* **Task**
Retype, word for word, each line between the lines holding "confirms the user." and "Other HTTP caching", inclusive, and leave the rest of the data alone.

---------- Record set ----------

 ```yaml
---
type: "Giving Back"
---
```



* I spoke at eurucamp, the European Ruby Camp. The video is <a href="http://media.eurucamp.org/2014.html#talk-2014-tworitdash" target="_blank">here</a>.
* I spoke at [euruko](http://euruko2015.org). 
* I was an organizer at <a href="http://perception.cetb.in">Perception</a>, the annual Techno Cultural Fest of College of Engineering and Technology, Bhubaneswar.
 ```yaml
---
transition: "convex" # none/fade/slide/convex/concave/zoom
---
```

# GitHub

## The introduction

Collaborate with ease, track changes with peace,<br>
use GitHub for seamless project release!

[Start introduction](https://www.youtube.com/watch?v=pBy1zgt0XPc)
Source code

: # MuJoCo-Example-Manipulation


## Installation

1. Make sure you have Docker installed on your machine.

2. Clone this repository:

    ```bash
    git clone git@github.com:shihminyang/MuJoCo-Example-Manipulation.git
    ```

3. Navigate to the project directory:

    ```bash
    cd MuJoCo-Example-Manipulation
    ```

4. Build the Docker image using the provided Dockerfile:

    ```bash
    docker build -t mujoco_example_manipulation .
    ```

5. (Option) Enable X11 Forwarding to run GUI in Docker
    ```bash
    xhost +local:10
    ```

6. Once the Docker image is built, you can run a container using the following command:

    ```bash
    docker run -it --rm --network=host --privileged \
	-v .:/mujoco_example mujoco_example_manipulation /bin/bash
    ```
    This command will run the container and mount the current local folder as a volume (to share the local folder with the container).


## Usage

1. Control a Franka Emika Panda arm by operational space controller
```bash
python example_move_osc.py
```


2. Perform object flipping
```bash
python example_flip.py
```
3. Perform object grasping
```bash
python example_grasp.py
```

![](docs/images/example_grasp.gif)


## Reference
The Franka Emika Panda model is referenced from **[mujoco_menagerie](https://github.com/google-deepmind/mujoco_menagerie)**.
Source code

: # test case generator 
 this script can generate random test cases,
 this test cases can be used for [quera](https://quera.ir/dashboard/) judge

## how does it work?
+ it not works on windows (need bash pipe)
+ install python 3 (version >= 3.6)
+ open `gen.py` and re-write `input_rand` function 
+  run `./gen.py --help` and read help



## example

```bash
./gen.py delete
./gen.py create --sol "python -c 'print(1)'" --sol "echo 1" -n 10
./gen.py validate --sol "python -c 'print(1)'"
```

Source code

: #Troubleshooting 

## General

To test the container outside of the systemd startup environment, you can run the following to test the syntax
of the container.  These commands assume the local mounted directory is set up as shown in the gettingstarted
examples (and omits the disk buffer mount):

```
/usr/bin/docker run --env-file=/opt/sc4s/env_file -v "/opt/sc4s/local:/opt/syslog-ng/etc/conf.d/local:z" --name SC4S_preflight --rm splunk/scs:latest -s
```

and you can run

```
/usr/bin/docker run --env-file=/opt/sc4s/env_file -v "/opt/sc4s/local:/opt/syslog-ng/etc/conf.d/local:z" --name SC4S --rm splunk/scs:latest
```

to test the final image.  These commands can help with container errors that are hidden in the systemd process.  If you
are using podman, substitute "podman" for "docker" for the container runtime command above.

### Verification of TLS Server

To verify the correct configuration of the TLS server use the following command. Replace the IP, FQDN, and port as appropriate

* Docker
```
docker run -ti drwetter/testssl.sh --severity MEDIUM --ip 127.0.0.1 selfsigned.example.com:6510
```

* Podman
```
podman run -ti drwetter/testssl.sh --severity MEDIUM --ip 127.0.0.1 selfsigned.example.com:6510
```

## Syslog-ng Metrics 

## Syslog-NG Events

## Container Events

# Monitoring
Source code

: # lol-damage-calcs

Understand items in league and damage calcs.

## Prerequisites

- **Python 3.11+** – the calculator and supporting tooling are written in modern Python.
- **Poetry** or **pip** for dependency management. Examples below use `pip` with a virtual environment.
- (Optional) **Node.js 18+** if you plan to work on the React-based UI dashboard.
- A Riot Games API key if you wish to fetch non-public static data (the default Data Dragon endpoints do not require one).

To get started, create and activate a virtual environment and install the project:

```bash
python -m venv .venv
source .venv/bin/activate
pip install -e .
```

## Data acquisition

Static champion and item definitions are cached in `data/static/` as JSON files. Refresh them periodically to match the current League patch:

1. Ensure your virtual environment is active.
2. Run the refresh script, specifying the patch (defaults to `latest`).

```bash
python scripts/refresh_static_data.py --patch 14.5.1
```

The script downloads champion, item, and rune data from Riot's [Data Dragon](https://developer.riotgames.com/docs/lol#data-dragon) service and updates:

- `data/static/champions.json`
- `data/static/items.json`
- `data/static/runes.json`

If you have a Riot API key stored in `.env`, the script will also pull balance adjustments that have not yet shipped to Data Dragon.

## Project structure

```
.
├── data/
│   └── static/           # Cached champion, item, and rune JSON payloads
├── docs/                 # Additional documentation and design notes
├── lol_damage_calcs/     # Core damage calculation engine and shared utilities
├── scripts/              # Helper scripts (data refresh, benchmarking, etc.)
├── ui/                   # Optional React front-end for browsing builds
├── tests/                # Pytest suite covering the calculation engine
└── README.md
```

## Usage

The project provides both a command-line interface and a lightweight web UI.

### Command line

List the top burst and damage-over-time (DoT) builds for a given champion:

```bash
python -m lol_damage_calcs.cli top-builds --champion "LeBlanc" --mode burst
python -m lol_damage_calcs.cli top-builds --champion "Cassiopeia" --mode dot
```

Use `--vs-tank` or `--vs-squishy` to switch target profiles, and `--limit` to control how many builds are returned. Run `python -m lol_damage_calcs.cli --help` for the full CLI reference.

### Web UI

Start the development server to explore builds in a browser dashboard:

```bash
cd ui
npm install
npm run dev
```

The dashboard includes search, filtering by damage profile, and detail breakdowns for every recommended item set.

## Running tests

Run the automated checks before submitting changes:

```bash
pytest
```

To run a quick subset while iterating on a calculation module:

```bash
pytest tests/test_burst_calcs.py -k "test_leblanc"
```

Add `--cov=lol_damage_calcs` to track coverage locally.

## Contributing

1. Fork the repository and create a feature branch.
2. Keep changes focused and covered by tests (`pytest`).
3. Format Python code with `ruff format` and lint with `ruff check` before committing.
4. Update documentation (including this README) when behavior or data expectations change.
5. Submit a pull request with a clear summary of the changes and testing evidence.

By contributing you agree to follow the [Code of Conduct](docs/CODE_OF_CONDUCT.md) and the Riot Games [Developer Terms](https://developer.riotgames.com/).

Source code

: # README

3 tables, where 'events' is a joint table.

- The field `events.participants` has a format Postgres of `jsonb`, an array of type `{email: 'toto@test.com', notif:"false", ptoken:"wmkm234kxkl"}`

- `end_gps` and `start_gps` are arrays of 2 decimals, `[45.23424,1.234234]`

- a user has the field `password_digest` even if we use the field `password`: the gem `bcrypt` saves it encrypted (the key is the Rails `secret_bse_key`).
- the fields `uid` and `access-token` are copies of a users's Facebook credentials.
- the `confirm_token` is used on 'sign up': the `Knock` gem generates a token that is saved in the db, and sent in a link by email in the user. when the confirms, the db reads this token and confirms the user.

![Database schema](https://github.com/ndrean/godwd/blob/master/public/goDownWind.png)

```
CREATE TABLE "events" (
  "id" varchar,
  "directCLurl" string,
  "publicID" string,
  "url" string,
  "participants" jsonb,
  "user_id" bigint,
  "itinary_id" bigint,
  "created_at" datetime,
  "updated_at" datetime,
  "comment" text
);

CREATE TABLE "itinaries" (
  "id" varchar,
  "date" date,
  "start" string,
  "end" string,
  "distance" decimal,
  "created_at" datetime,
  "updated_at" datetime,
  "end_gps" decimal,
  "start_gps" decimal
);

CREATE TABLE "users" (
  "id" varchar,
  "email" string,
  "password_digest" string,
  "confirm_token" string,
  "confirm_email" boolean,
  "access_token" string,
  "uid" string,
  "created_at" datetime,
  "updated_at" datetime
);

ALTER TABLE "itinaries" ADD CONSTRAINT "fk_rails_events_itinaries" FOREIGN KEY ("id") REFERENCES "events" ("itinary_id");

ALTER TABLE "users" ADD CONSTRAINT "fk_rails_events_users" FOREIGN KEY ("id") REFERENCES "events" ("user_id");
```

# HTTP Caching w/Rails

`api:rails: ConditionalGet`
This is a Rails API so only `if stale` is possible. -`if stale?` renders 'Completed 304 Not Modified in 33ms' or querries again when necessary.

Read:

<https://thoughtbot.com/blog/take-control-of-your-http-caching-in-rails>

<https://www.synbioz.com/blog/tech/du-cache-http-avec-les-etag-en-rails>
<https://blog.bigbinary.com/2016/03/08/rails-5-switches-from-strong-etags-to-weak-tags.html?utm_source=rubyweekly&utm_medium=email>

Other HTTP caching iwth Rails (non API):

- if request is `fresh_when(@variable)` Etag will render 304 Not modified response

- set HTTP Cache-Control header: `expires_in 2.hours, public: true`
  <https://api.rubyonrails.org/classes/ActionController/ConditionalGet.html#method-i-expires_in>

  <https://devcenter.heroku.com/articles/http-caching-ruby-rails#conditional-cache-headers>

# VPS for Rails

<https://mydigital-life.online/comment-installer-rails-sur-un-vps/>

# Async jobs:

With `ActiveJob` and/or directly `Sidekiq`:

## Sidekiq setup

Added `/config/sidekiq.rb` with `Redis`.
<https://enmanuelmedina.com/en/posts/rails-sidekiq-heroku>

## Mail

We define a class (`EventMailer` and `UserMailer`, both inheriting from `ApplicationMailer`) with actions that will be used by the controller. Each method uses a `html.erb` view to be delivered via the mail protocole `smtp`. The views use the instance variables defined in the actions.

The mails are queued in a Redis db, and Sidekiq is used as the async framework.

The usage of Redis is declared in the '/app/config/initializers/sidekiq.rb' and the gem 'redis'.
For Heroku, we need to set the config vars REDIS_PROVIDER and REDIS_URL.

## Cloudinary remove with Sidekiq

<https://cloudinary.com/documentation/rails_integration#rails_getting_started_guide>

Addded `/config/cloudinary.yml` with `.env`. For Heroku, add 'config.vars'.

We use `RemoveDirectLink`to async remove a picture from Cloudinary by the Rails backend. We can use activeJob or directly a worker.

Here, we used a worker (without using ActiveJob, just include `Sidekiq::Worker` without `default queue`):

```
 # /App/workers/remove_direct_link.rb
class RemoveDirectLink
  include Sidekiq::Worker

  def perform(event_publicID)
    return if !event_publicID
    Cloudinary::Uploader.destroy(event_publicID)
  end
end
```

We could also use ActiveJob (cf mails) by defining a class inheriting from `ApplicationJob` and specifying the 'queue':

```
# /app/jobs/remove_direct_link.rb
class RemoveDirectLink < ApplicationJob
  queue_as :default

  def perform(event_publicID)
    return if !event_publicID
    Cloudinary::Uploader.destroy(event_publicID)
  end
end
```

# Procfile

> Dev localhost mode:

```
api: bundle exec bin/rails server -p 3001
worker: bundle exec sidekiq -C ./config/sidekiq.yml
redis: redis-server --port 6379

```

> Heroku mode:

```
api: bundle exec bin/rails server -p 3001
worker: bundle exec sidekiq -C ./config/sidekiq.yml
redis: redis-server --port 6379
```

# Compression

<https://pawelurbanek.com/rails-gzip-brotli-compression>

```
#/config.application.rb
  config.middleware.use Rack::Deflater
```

----------

* **Task answer**
- the `confirm_token` is used on 'sign up': the `Knock` gem generates a token that is saved in the db, and sent in a link by email in the user. when the confirms, the db reads this token and confirms the user.

![Database schema](https://github.com/ndrean/godwd/blob/master/public/goDownWind.png)

```
CREATE TABLE "events" (
  "id" varchar,
  "directCLurl" string,
  "publicID" string,
  "url" string,
  "participants" jsonb,
  "user_id" bigint,
  "itinary_id" bigint,
  "created_at" datetime,
  "updated_at" datetime,
  "comment" text
);

CREATE TABLE "itinaries" (
  "id" varchar,
  "date" date,
  "start" string,
  "end" string,
  "distance" decimal,
  "created_at" datetime,
  "updated_at" datetime,
  "end_gps" decimal,
  "start_gps" decimal
);

CREATE TABLE "users" (
  "id" varchar,
  "email" string,
  "password_digest" string,
  "confirm_token" string,
  "confirm_email" boolean,
  "access_token" string,
  "uid" string,
  "created_at" datetime,
  "updated_at" datetime
);

ALTER TABLE "itinaries" ADD CONSTRAINT "fk_rails_events_itinaries" FOREIGN KEY ("id") REFERENCES "events" ("itinary_id");

ALTER TABLE "users" ADD CONSTRAINT "fk_rails_events_users" FOREIGN KEY ("id") REFERENCES "events" ("user_id");
```

# HTTP Caching w/Rails

`api:rails: ConditionalGet`
This is a Rails API so only `if stale` is possible. -`if stale?` renders 'Completed 304 Not Modified in 33ms' or querries again when necessary.

Read:

<https://thoughtbot.com/blog/take-control-of-your-http-caching-in-rails>

<https://www.synbioz.com/blog/tech/du-cache-http-avec-les-etag-en-rails>
<https://blog.bigbinary.com/2016/03/08/rails-5-switches-from-strong-etags-to-weak-tags.html?utm_source=rubyweekly&utm_medium=email>

Other HTTP caching iwth Rails (non API):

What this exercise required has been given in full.